··· THE INPUT ···

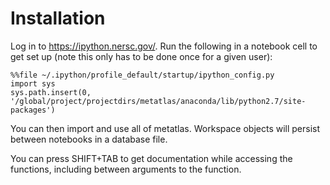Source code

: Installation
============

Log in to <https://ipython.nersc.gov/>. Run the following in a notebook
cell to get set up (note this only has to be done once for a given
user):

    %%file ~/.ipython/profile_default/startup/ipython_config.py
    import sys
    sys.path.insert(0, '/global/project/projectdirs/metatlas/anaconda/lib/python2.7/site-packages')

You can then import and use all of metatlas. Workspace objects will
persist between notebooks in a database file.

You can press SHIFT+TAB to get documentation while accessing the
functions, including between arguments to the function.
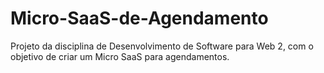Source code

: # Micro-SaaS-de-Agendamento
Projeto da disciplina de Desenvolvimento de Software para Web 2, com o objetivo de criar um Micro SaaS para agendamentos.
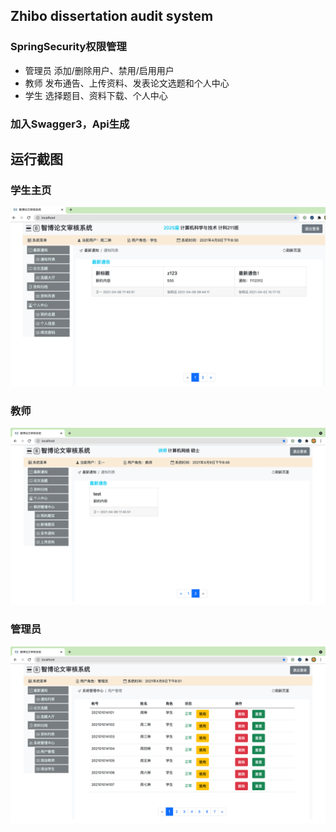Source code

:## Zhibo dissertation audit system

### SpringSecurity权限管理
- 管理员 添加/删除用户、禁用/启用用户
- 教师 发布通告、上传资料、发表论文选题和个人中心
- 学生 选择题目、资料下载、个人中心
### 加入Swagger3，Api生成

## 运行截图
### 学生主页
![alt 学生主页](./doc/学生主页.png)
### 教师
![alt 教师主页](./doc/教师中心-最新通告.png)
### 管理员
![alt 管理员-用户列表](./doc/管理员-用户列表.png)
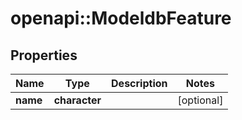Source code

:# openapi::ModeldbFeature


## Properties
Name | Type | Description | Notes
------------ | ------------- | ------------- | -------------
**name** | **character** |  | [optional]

···

WHAT YOU ARE ASKED TO DO:
Whenever the string "ipython" shows up in a line of the entries, copy that line.

EXPECTED ANSWER:
Log in to <https://ipython.nersc.gov/>. Run the following in a notebook
    %%file ~/.ipython/profile_default/startup/ipython_config.py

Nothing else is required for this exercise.